Iran election results show Ahmadinejad rivals making gains

Mahmoud Ahmadinejad had hoped a robust performance by his candidates would give him a political lifeline and a say in who succeeds him in Iran's presidential election next year.

Powered by automated translation

Conservative rivals of Iran's hardline president, Mahmoud Ahmadinejad, were leading the race for seats in parliament, according to initial results yesterday from Friday's elections that the reformist movement shunned as a sham.

The trend, if confirmed by final official results, will leave the president facing a more hostile house during his remaining 18 months in office.

Analysts had predicted a strong showing by Mr Ahmadinejad's hardline opponents. They are loyal to Iran's supreme leader, Ayatollah Ali Khamenei, who has been locked in a power struggle with the unruly president he once championed.

Mr Ahmadinejad had hoped a robust performance by his candidates would give him a political lifeline and a say in who succeeds him in the presidential election next year when his second term ends.

But out of 189 winners declared by noon yesterday, at least 97 were conservative opponents of the president, the Associated Press reported. Also elected were six liberal-leaning candidates opposed to him. The remaining 86 seats were split between the president's supporters and centrists.

In a particular embarrassment, Parvin Ahmadinejad, his younger sister, was defeated by a conservative in their hometown of Garmsar, Iran's semi-official Mehr news agency reported.

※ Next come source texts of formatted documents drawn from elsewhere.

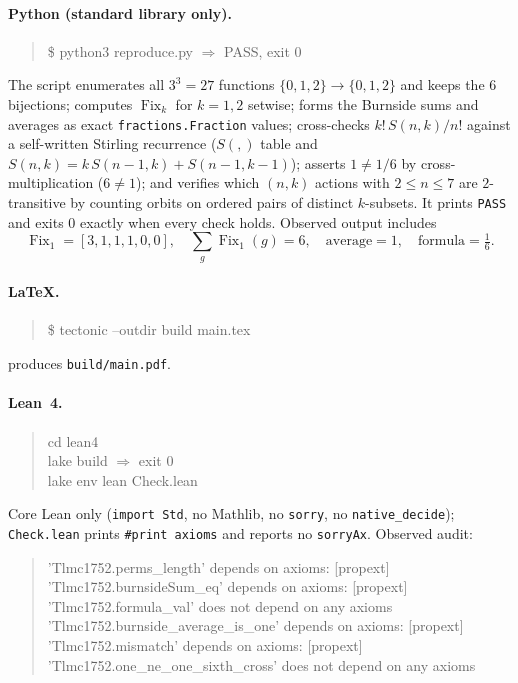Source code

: \documentclass[11pt]{article}
\theoremstyle{definition}
\theoremstyle{remark}
\newcommand{\Fix}{\operatorname{Fix}}
\newcommand{\Stir}[2]{S(#1,#2)}
\begin{document}
\paragraph{Python (standard library only).}
\begin{quote}\ttfamily
\$ python3 reproduce.py   $\Rightarrow$   PASS, exit 0
\end{quote}
The script enumerates all $3^3=27$ functions $\{0,1,2\}\to\{0,1,2\}$ and keeps
the $6$ bijections; computes $\Fix_k$ for $k=1,2$ setwise; forms the Burnside
sums and averages as exact \texttt{fractions.Fraction} values; cross-checks
$k!\,\Stir{n}{k}/n!$ against a self-written Stirling recurrence
($\Stir{}{}$ table and $\Stir{n}{k}=k\,\Stir{n-1}{k}+\Stir{n-1}{k-1}$); asserts
$1 \ne 1/6$ by cross-multiplication ($6 \ne 1$); and verifies which $(n,k)$
actions with $2 \le n \le 7$ are $2$-transitive by counting orbits on ordered
pairs of distinct $k$-subsets. It prints \texttt{PASS} and exits $0$ exactly
when every check holds. Observed output includes
\[
\Fix_1 = [3,1,1,1,0,0],\quad \textstyle\sum_g \Fix_1(g)=6,\quad \text{average}=1,
\quad \text{formula}=\tfrac16 .
\]

\paragraph{LaTeX.}
\begin{quote}\ttfamily
\$ tectonic --outdir build main.tex
\end{quote}
produces \texttt{build/main.pdf}.

\paragraph{Lean~4.}
\begin{quote}\ttfamily
cd lean4\\
lake build   $\Rightarrow$   exit 0\\
lake env lean Check.lean
\end{quote}
Core Lean only (\texttt{import Std}, no Mathlib, no \texttt{sorry}, no
\texttt{native\_decide}); \texttt{Check.lean} prints \texttt{\#print axioms}
and reports no \texttt{sorryAx}. Observed audit:
\begin{quote}\ttfamily
'Tlmc1752.perms\_length' depends on axioms: [propext]\\
'Tlmc1752.burnsideSum\_eq' depends on axioms: [propext]\\
'Tlmc1752.formula\_val' does not depend on any axioms\\
'Tlmc1752.burnside\_average\_is\_one' depends on axioms: [propext]\\
'Tlmc1752.mismatch' depends on axioms: [propext]\\
'Tlmc1752.one\_ne\_one\_sixth\_cross' does not depend on any axioms
\end{quote}
\end{document}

Whatever the complexion of the new 290-seat parliament, internecine fighting among Iran's ruling hardliners appears set to continue.

The president, as pugnacious as he is populist and polarising, will not see out his second and final four-year term without a fight, many experts said.

"Ahmadinejad and his friends will not step aside quietly," said a political analyst in Tehran who requested anonymity.

The fractious regime as a whole expressed delight with "epic" voter turnout, which officials said initial estimates showed to be about 65 per cent, almost 10 per cent more than the last parliamentary elections in 2008.

State media trumpeted this as a "great slap in the dirty and hateful face of the West", declaring the "enemy" had been left "disappointed and angry".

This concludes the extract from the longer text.